▼

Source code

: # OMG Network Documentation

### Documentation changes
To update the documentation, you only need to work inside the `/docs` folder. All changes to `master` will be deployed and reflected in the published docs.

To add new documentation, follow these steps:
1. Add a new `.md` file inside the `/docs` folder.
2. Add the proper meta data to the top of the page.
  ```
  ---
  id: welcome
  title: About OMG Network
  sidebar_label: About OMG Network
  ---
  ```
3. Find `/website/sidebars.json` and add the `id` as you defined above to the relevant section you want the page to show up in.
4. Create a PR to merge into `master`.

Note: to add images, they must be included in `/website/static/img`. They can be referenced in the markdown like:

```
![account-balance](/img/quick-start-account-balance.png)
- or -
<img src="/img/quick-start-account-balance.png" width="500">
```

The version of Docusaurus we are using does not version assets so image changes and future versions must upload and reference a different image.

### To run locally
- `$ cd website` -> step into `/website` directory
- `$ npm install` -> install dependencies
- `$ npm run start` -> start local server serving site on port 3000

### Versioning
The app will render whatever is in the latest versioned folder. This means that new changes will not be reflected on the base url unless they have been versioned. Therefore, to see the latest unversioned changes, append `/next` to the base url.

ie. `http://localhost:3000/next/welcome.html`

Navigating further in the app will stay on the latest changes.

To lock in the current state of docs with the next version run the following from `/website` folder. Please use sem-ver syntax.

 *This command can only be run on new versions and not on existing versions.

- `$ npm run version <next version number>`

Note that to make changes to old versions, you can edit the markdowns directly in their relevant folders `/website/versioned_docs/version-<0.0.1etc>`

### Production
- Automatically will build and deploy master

▲

## What you are asked to do
At the line containing "### Production", start transcribing exactly, and continue through the last line of the listing. Stop there and add nothing.

## Response area
### Production
- Automatically will build and deploy master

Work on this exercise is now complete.